## Problem description
Would you return the lines that run from the start of the data below to the line with "Looking through GitHub", both included, exactly as written and without pictures?

━━━ Dataset

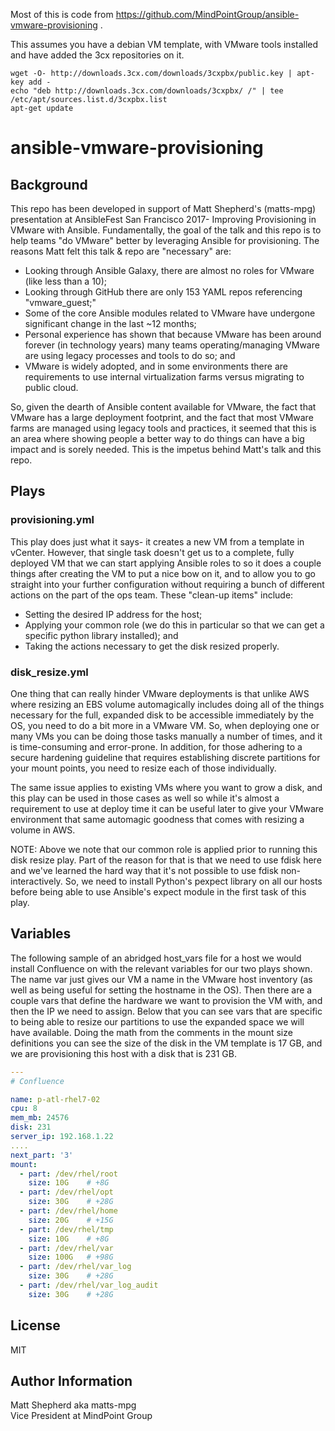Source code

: Most of this is code from https://github.com/MindPointGroup/ansible-vmware-provisioning .

This assumes you have a debian VM template, with VMware tools installed and have added the 3cx repositories on it.

```
wget -O- http://downloads.3cx.com/downloads/3cxpbx/public.key | apt-key add -
echo "deb http://downloads.3cx.com/downloads/3cxpbx/ /" | tee /etc/apt/sources.list.d/3cxpbx.list
apt-get update
```

# ansible-vmware-provisioning

## Background
This repo has been developed in support of Matt Shepherd's (matts-mpg) presentation at AnsibleFest San Francisco 2017- Improving Provisioning in VMware with Ansible. Fundamentally, the goal of the talk and this repo is to help teams "do VMware" better by leveraging Ansible for provisioning. The reasons Matt felt this talk & repo are "necessary" are:
* Looking through Ansible Galaxy, there are almost no roles for VMware (like less than a 10);
* Looking through GitHub there are only 153 YAML repos referencing "vmware_guest;"
* Some of the core Ansible modules related to VMware have undergone significant change in the last ~12 months;
* Personal experience has shown that because VMware has been around forever (in technology years) many teams operating/managing VMware are using legacy processes and tools to do so; and
* VMware is widely adopted, and in some environments there are requirements to use internal virtualization farms versus migrating to public cloud.

So, given the dearth of Ansible content available for VMware, the fact that VMware has a large deployment footprint, and the fact that most VMware farms are managed using legacy tools and practices, it seemed that this is an area where showing people a better way to do things can have a big impact and is sorely needed. This is the impetus behind Matt's talk and this repo.

## Plays
### provisioning.yml
This play does just what it says- it creates a new VM from a template in vCenter. However, that single task doesn't get us to a complete, fully deployed VM that we can start applying Ansible roles to so it does a couple things after creating the VM to put a nice bow on it, and to allow you to go straight into your further configuration without requiring a bunch of different actions on the part of the ops team. These "clean-up items" include:
* Setting the desired IP address for the host;
* Applying your common role (we do this in particular so that we can get a specific python library installed); and
* Taking the actions necessary to get the disk resized properly.

### disk_resize.yml
One thing that can really hinder VMware deployments is that unlike AWS where resizing an EBS volume automagically includes doing all of the things necessary for the full, expanded disk to be accessible immediately by the OS, you need to do a bit more in a VMware VM. So, when deploying one or many VMs you can be doing those tasks manually a number of times, and it is time-consuming and error-prone. In addition, for those adhering to a secure hardening guideline that requires establishing discrete partitions for your mount points, you need to resize each of those individually.

The same issue applies to existing VMs where you want to grow a disk, and this play can be used in those cases as well so while it's almost a requirement to use at deploy time it can be useful later to give your VMware environment that same automagic goodness that comes with resizing a volume in AWS.

NOTE: Above we note that our common role is applied prior to running this disk resize play. Part of the reason for that is that we need to use fdisk here and we've learned the hard way that it's not possible to use fdisk non-interactively. So, we need to install Python's pexpect library on all our hosts before being able to use Ansible's expect module in the first task of this play.

## Variables
The following sample of an abridged host_vars file for a host we would install Confluence on with the relevant variables for our two plays shown. The name var just gives our VM a name in the VMware host inventory (as well as being useful for setting the hostname in the OS). Then there are a couple vars that define the hardware we want to provision the VM with, and then the IP we need to assign. Below that you can see vars that are specific to being able to resize our partitions to use the expanded space we will have available. Doing the math from the comments in the mount size definitions you can see the size of the disk in the VM template is 17 GB, and we are provisioning this host with a disk that is 231 GB.
```yaml
---
# Confluence

name: p-atl-rhel7-02
cpu: 8
mem_mb: 24576
disk: 231
server_ip: 192.168.1.22
....
next_part: '3'
mount:
  - part: /dev/rhel/root
    size: 10G    # +8G
  - part: /dev/rhel/opt
    size: 30G    # +28G
  - part: /dev/rhel/home
    size: 20G    # +15G
  - part: /dev/rhel/tmp
    size: 10G    # +8G
  - part: /dev/rhel/var
    size: 100G   # +98G
  - part: /dev/rhel/var_log
    size: 30G    # +28G
  - part: /dev/rhel/var_log_audit
    size: 30G    # +28G
```

## License
MIT

## Author Information
Matt Shepherd aka matts-mpg<br>
Vice President at MindPoint Group
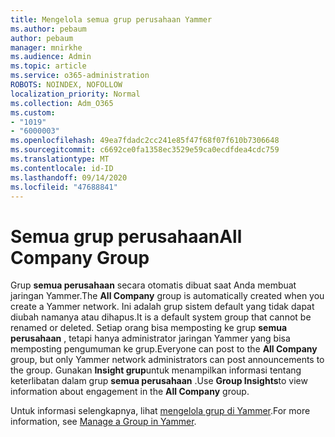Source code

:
 ```yaml
---
title: Mengelola semua grup perusahaan Yammer
ms.author: pebaum
author: pebaum
manager: mnirkhe
ms.audience: Admin
ms.topic: article
ms.service: o365-administration
ROBOTS: NOINDEX, NOFOLLOW
localization_priority: Normal
ms.collection: Adm_O365
ms.custom:
- "1019"
- "6000003"
ms.openlocfilehash: 49ea7fdadc2cc241e85f47f68f07f610b7306648
ms.sourcegitcommit: c6692ce0fa1358ec3529e59ca0ecdfdea4cdc759
ms.translationtype: MT
ms.contentlocale: id-ID
ms.lasthandoff: 09/14/2020
ms.locfileid: "47688841"
---
```

# <a name="all-company-group"></a><span data-ttu-id="fc411-102">Semua grup perusahaan</span><span class="sxs-lookup"><span data-stu-id="fc411-102">All Company Group</span></span>

<span data-ttu-id="fc411-103">Grup **semua perusahaan** secara otomatis dibuat saat Anda membuat jaringan Yammer.</span><span class="sxs-lookup"><span data-stu-id="fc411-103">The **All Company** group is automatically created when you create a Yammer network.</span></span> <span data-ttu-id="fc411-104">Ini adalah grup sistem default yang tidak dapat diubah namanya atau dihapus.</span><span class="sxs-lookup"><span data-stu-id="fc411-104">It is a default system group that cannot be renamed or deleted.</span></span> <span data-ttu-id="fc411-105">Setiap orang bisa memposting ke grup **semua perusahaan** , tetapi hanya administrator jaringan Yammer yang bisa memposting pengumuman ke grup.</span><span class="sxs-lookup"><span data-stu-id="fc411-105">Everyone can post to the **All Company** group, but only Yammer network administrators can post announcements to the group.</span></span> <span data-ttu-id="fc411-106">Gunakan **Insight grup**untuk menampilkan informasi tentang keterlibatan dalam grup **semua perusahaan** .</span><span class="sxs-lookup"><span data-stu-id="fc411-106">Use **Group Insights**to view information about engagement in the **All Company** group.</span></span>

<span data-ttu-id="fc411-107">Untuk informasi selengkapnya, lihat [mengelola grup di Yammer](https://support.office.com/article/Manage-a-group-in-Yammer-6e05c6d6-5548-4c88-89cd-e6757a514ef2).</span><span class="sxs-lookup"><span data-stu-id="fc411-107">For more information, see [Manage a Group in Yammer](https://support.office.com/article/Manage-a-group-in-Yammer-6e05c6d6-5548-4c88-89cd-e6757a514ef2).</span></span>
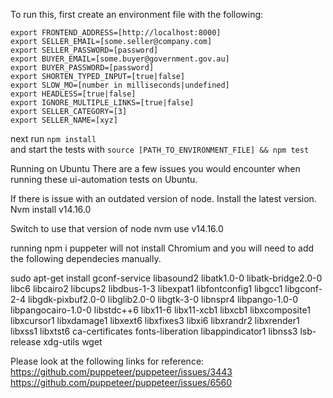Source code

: To run this, first create an environment file with the following:

```
export FRONTEND_ADDRESS=[http://localhost:8000]
export SELLER_EMAIL=[some.seller@company.com]
export SELLER_PASSWORD=[password]
export BUYER_EMAIL=[some.buyer@government.gov.au]
export BUYER_PASSWORD=[password]
export SHORTEN_TYPED_INPUT=[true|false]
export SLOW_MO=[number in milliseconds|undefined]
export HEADLESS=[true|false]
export IGNORE_MULTIPLE_LINKS=[true|false]
export SELLER_CATEGORY=[3]
export SELLER_NAME=[xyz]
```

next run `npm install`  
and start the tests with `source [PATH_TO_ENVIRONMENT_FILE] && npm test`


Running on Ubuntu
There are a few issues you would encounter when running these ui-automation tests on Ubuntu.

If there is issue with an outdated version of node. 
Install the latest version.
Nvm install v14.16.0

Switch to use that version of node
nvm use v14.16.0

running npm i puppeter will not install Chromium and you will need to add the following dependecies manually.

sudo apt-get install gconf-service libasound2 libatk1.0-0 libatk-bridge2.0-0 libc6 libcairo2 libcups2 libdbus-1-3 libexpat1 libfontconfig1 libgcc1 libgconf-2-4 libgdk-pixbuf2.0-0 libglib2.0-0 libgtk-3-0 libnspr4 libpango-1.0-0 libpangocairo-1.0-0 libstdc++6 libx11-6 libx11-xcb1 libxcb1 libxcomposite1 libxcursor1 libxdamage1 libxext6 libxfixes3 libxi6 libxrandr2 libxrender1 libxss1 libxtst6 ca-certificates fonts-liberation libappindicator1 libnss3 lsb-release xdg-utils wget


Please look at the following links for reference:
https://github.com/puppeteer/puppeteer/issues/3443
https://github.com/puppeteer/puppeteer/issues/6560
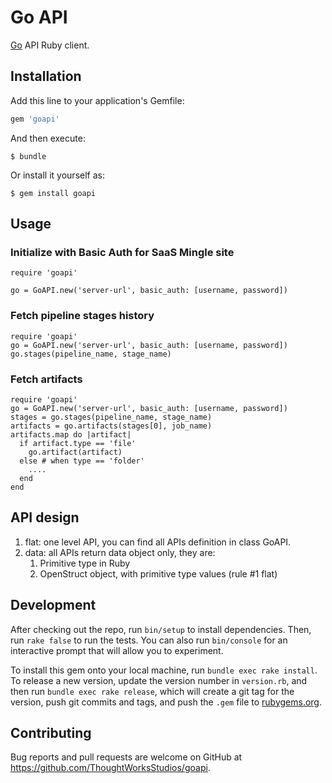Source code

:# Go API

[Go](www.go.cd) API Ruby client.

## Installation

Add this line to your application's Gemfile:

```ruby
gem 'goapi'
```

And then execute:

    $ bundle

Or install it yourself as:

    $ gem install goapi

## Usage

### Initialize with Basic Auth for SaaS Mingle site

    require 'goapi'

    go = GoAPI.new('server-url', basic_auth: [username, password])

### Fetch pipeline stages history

    require 'goapi'
    go = GoAPI.new('server-url', basic_auth: [username, password])
    go.stages(pipeline_name, stage_name)

### Fetch artifacts

    require 'goapi'
    go = GoAPI.new('server-url', basic_auth: [username, password])
    stages = go.stages(pipeline_name, stage_name)
    artifacts = go.artifacts(stages[0], job_name)
    artifacts.map do |artifact|
      if artifact.type == 'file'
        go.artifact(artifact)
      else # when type == 'folder'
        ....
      end
    end

## API design

1. flat: one level API, you can find all APIs definition in class GoAPI.
2. data: all APIs return data object only, they are:
   1. Primitive type in Ruby
   2. OpenStruct object, with primitive type values (rule #1 flat)

## Development

After checking out the repo, run `bin/setup` to install dependencies. Then, run `rake false` to run the tests. You can also run `bin/console` for an interactive prompt that will allow you to experiment.

To install this gem onto your local machine, run `bundle exec rake install`. To release a new version, update the version number in `version.rb`, and then run `bundle exec rake release`, which will create a git tag for the version, push git commits and tags, and push the `.gem` file to [rubygems.org](https://rubygems.org).

## Contributing

Bug reports and pull requests are welcome on GitHub at https://github.com/ThoughtWorksStudios/goapi.

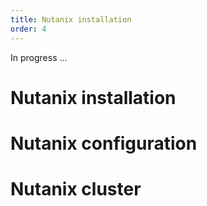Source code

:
 ```yaml
---
title: Nutanix installation
order: 4
---
```


In progress ...

# Nutanix installation

# Nutanix configuration

# Nutanix cluster
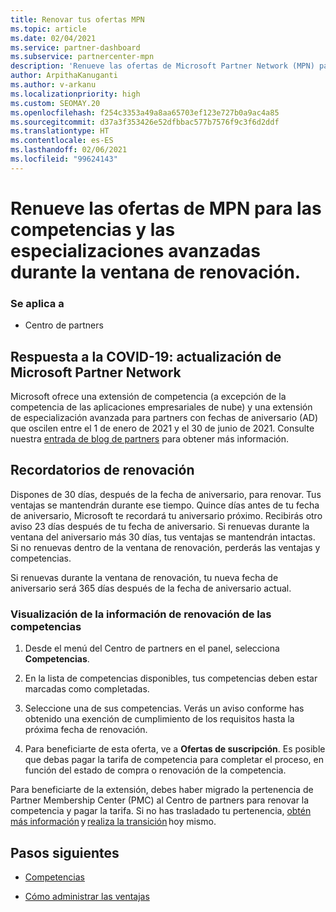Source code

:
 ```yaml
---
title: Renovar tus ofertas MPN
ms.topic: article
ms.date: 02/04/2021
ms.service: partner-dashboard
ms.subservice: partnercenter-mpn
description: 'Renueve las ofertas de Microsoft Partner Network (MPN) para las competencias y especializaciones avanzadas: la ventana de renovación comienza un día después del aniversario de la fecha de compra.'
author: ArpithaKanuganti
ms.author: v-arkanu
ms.localizationpriority: high
ms.custom: SEOMAY.20
ms.openlocfilehash: f254c3353a49a8aa65703ef123e727b0a9ac4a85
ms.sourcegitcommit: d37a3f353426e52dfbbac577b7576f9c3f6d2ddf
ms.translationtype: HT
ms.contentlocale: es-ES
ms.lasthandoff: 02/06/2021
ms.locfileid: "99624143"
---
```

# <a name="renew-your-mpn-offers-for-competencies-and-advanced-specializations-during-the-renewal-window"></a>Renueve las ofertas de MPN para las competencias y las especializaciones avanzadas durante la ventana de renovación.

### <a name="applies-to"></a>Se aplica a

- Centro de partners

## <a name="responding-to-covid-19-microsoft-partner-network-update"></a>Respuesta a la COVID-19: actualización de Microsoft Partner Network

Microsoft ofrece una extensión de competencia (a excepción de la competencia de las aplicaciones empresariales de nube) y una extensión de especialización avanzada para partners con fechas de aniversario (AD) que oscilen entre el 1 de enero de 2021 y el 30 de junio de 2021. Consulte nuestra [entrada de blog de partners](https://blogs.partner.microsoft.com/mpn/responding-to-covid-19-microsoft-partner-network/) para obtener más información.

## <a name="renewal-reminders"></a>Recordatorios de renovación

Dispones de 30 días, después de la fecha de aniversario, para renovar. Tus ventajas se mantendrán durante ese tiempo. Quince días antes de tu fecha de aniversario, Microsoft te recordará tu aniversario próximo. Recibirás otro aviso 23 días después de tu fecha de aniversario. Si renuevas durante la ventana del aniversario más 30 días, tus ventajas se mantendrán intactas. Si no renuevas dentro de la ventana de renovación, perderás las ventajas y competencias.

Si renuevas durante la ventana de renovación, tu nueva fecha de aniversario será 365 días después de la fecha de aniversario actual.

### <a name="how-to-view-competency-renewal-information"></a>Visualización de la información de renovación de las competencias

1. Desde el menú del Centro de partners en el panel, selecciona **Competencias**.  

2. En la lista de competencias disponibles, tus competencias deben estar marcadas como completadas.  

3. Seleccione una de sus competencias. Verás un aviso conforme has obtenido una exención de cumplimiento de los requisitos hasta la próxima fecha de renovación.

4. Para beneficiarte de esta oferta, ve a **Ofertas de suscripción**. Es posible que debas pagar la tarifa de competencia para completar el proceso, en función del estado de compra o renovación de la competencia.

Para beneficiarte de la extensión, debes haber migrado la pertenencia de Partner Membership Center (PMC) al Centro de partners para renovar la competencia y pagar la tarifa. Si no has trasladado tu pertenencia, [obtén más información](prepare-pmc-pc-migration.md) y [realiza la transición](https://partners.microsoft.com/partnerprogram/Welcome.aspx) hoy mismo.  

## <a name="next-steps"></a>Pasos siguientes

- [Competencias](learn-about-competencies.md)

- [Cómo administrar las ventajas](manage-your-partner-network-benefits.md)

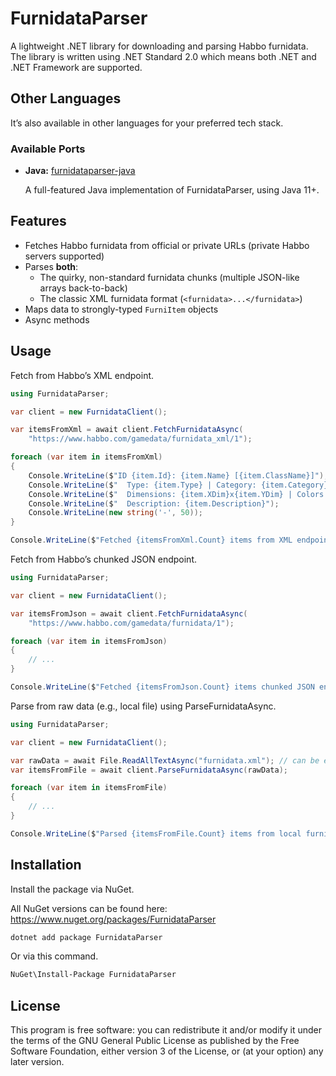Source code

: # FurnidataParser

A lightweight .NET library for downloading and parsing Habbo furnidata. The library is written using .NET Standard 2.0 which means both .NET and .NET Framework are supported.

## Other Languages

It’s also available in other languages for your preferred tech stack.

### Available Ports

- **Java:** [furnidataparser-java](https://github.com/Quackster/FurnidataParser/tree/master/java/org/oldskooler/furnidataparser)  

  A full-featured Java implementation of FurnidataParser, using Java 11+.


## Features

- Fetches Habbo furnidata from official or private URLs (private Habbo servers supported)  
- Parses **both**:
    - The quirky, non-standard furnidata chunks (multiple JSON-like arrays back-to-back)
    - The classic XML furnidata format (`<furnidata>...</furnidata>`)
- Maps data to strongly-typed `FurniItem` objects  
- Async methods

## Usage

Fetch from Habbo’s XML endpoint.

```csharp
using FurnidataParser;

var client = new FurnidataClient();

var itemsFromXml = await client.FetchFurnidataAsync(
    "https://www.habbo.com/gamedata/furnidata_xml/1");

foreach (var item in itemsFromXml)
{
    Console.WriteLine($"ID {item.Id}: {item.Name} [{item.ClassName}]");
    Console.WriteLine($"  Type: {item.Type} | Category: {item.Category} | Revision: {item.Revision}");
    Console.WriteLine($"  Dimensions: {item.XDim}x{item.YDim} | Colors: {item.PartColors}");
    Console.WriteLine($"  Description: {item.Description}");
    Console.WriteLine(new string('-', 50));
}

Console.WriteLine($"Fetched {itemsFromXml.Count} items from XML endpoint."); 
```

Fetch from Habbo’s chunked JSON endpoint.

```csharp
using FurnidataParser;

var client = new FurnidataClient();

var itemsFromJson = await client.FetchFurnidataAsync(
    "https://www.habbo.com/gamedata/furnidata/1");

foreach (var item in itemsFromJson)
{
    // ...
}

Console.WriteLine($"Fetched {itemsFromJson.Count} items chunked JSON endpoint.");
```

Parse from raw data (e.g., local file) using ParseFurnidataAsync.

```csharp
using FurnidataParser;

var client = new FurnidataClient();

var rawData = await File.ReadAllTextAsync("furnidata.xml"); // can be either [[...]] furnidata or XML furnidata
var itemsFromFile = await client.ParseFurnidataAsync(rawData);

foreach (var item in itemsFromFile)
{
    // ...
}

Console.WriteLine($"Parsed {itemsFromFile.Count} items from local furnidata file.");
```

## Installation

Install the package via NuGet.

All NuGet versions can be found here: https://www.nuget.org/packages/FurnidataParser

```sh
dotnet add package FurnidataParser
```

Or via this command.

```sh
NuGet\Install-Package FurnidataParser
```



## License

This program is free software: you can redistribute it and/or modify it under the terms of the GNU General Public License as published by the Free Software Foundation, either version 3 of the License, or (at your option) any later version.
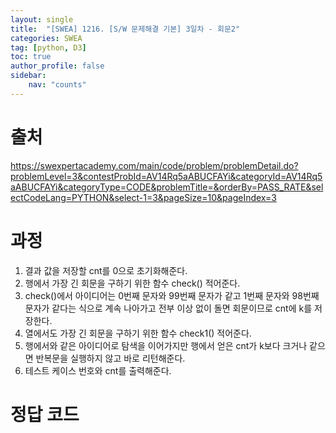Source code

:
 ```yaml
---
layout: single
title:  "[SWEA] 1216. [S/W 문제해결 기본] 3일차 - 회문2"
categories: SWEA
tag: [python, D3]
toc: true
author_profile: false
sidebar:
    nav: "counts"
---
```


# 출처
<https://swexpertacademy.com/main/code/problem/problemDetail.do?problemLevel=3&contestProbId=AV14Rq5aABUCFAYi&categoryId=AV14Rq5aABUCFAYi&categoryType=CODE&problemTitle=&orderBy=PASS_RATE&selectCodeLang=PYTHON&select-1=3&pageSize=10&pageIndex=3>

  
  
# 과정
1. 결과 값을 저장할 cnt를 0으로 초기화해준다.
2. 행에서 가장 긴 회문을 구하기 위한 함수 check() 적어준다.
3. check()에서 아이디어는 0번째 문자와 99번째 문자가 같고 1번째 문자와 98번째 문자가 같다는 식으로 계속 나아가고 전부 이상 없이 돌면 회문이므로 cnt에 k를 저장한다.
4. 열에서도 가장 긴 회문을 구하기 위한 함수 check1() 적어준다.
5. 행에서와 같은 아이디어로 탐색을 이어가지만 행에서 얻은 cnt가 k보다 크거나 같으면 반복문을 실행하지 않고 바로 리턴해준다.
6. 테스트 케이스 번호와 cnt를 출력해준다.





# 정답 코드
<script src="https://gist.github.com/kghees/0c71ed282278b69ae754ad2eb763ce21.js"></script>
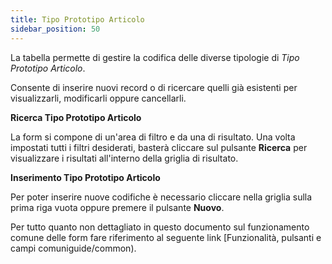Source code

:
 ```yaml
---
title: Tipo Prototipo Articolo
sidebar_position: 50
---
```


La tabella permette di gestire la codifica delle diverse tipologie di *Tipo Prototipo Articolo*.

Consente di inserire nuovi record o di ricercare quelli già esistenti per visualizzarli, modificarli oppure cancellarli.

**Ricerca Tipo Prototipo Articolo**

La form si compone di un'area di filtro e da una di risultato. Una volta impostati tutti i filtri desiderati, basterà cliccare sul pulsante **Ricerca** per visualizzare i risultati all'interno della griglia di risultato.

**Inserimento Tipo Prototipo Articolo**

Per poter inserire nuove codifiche è necessario cliccare nella griglia sulla prima riga vuota oppure premere il pulsante **Nuovo**.

Per tutto quanto non dettagliato in questo documento sul funzionamento comune delle form fare riferimento al seguente link [Funzionalità, pulsanti e campi comuniguide/common).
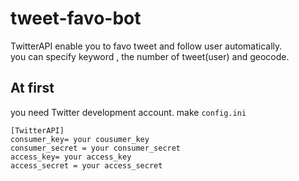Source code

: # tweet-favo-bot
TwitterAPI enable you to favo tweet and follow user automatically.  
you can specify keyword , the number of tweet(user) and geocode.  

## At first
you need Twitter development account.
make `config.ini`

```
[TwitterAPI]
consumer_key= your cousumer_key
consumer_secret = your consumer_secret
access_key= your access_key
access_secret = your access_secret
```
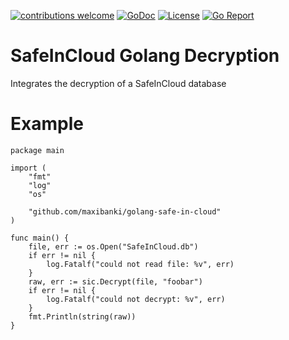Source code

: [![contributions welcome](https://img.shields.io/badge/contributions-welcome-brightgreen.svg?style=flat)](https://github.com/maxibanki/sicGo/issues)
[![GoDoc](https://godoc.org/github.com/maxibanki/sicGo?status.svg)](http://godoc.org/github.com/maxibanki/sicGo)
[![License](https://img.shields.io/badge/License-MIT-blue.svg)](http://opensource.org/licenses/MIT)
[![Go Report](https://img.shields.io/badge/Go_report-A+-brightgreen.svg)](http://goreportcard.com/report/maxibanki/sicGo)

# SafeInCloud Golang Decryption

Integrates the decryption of a SafeInCloud database

# Example

```golang
package main

import (
    "fmt"
    "log"
    "os"

    "github.com/maxibanki/golang-safe-in-cloud"
)

func main() {
    file, err := os.Open("SafeInCloud.db")
    if err != nil {
        log.Fatalf("could not read file: %v", err)
    }
    raw, err := sic.Decrypt(file, "foobar")
    if err != nil {
        log.Fatalf("could not decrypt: %v", err)
    }
    fmt.Println(string(raw))
}
```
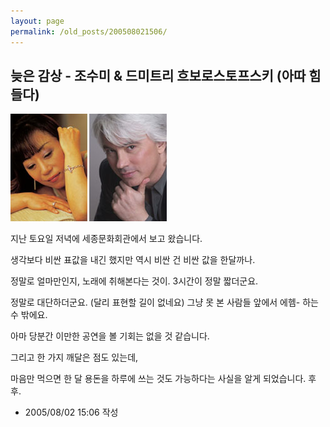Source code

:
 ```yaml
---
layout: page
permalink: /old_posts/200508021506/
---
```


## 늦은 감상 - 조수미 &amp; 드미트리 흐보로스토프스키 (아따 힘들다)


![c0003499_1532291.jpg](200508021506/c0003499_1532291.jpg)

지난 토요일 저녁에 세종문화회관에서 보고 왔습니다.

생각보다 비싼 표값을 내긴 했지만 역시 비싼 건 비싼 값을 한달까나.

정말로 얼마만인지, 노래에 취해본다는 것이. 3시간이 정말 짧더군요.

정말로 대단하더군요. (달리 표현할 길이 없네요) 그냥 못 본 사람들 앞에서 에헴- 하는 수 밖에요.

아마 당분간 이만한 공연을 볼 기회는 없을 것 같습니다.

그리고 한 가지 깨달은 점도 있는데,


<a name="425332_1"></a>
마음만 먹으면 한 달 용돈을 하루에 쓰는 것도 가능하다는 사실을 알게 되었습니다. 후후.




- 2005/08/02 15:06 작성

━━━━━━

## Reply to the task
Source code

: Most of this is code from https://github.com/MindPointGroup/ansible-vmware-provisioning .

This assumes you have a debian VM template, with VMware tools installed and have added the 3cx repositories on it.

```
wget -O- http://downloads.3cx.com/downloads/3cxpbx/public.key | apt-key add -
echo "deb http://downloads.3cx.com/downloads/3cxpbx/ /" | tee /etc/apt/sources.list.d/3cxpbx.list
apt-get update
```

# ansible-vmware-provisioning

## Background
This repo has been developed in support of Matt Shepherd's (matts-mpg) presentation at AnsibleFest San Francisco 2017- Improving Provisioning in VMware with Ansible. Fundamentally, the goal of the talk and this repo is to help teams "do VMware" better by leveraging Ansible for provisioning. The reasons Matt felt this talk & repo are "necessary" are:
* Looking through Ansible Galaxy, there are almost no roles for VMware (like less than a 10);
* Looking through GitHub there are only 153 YAML repos referencing "vmware_guest;"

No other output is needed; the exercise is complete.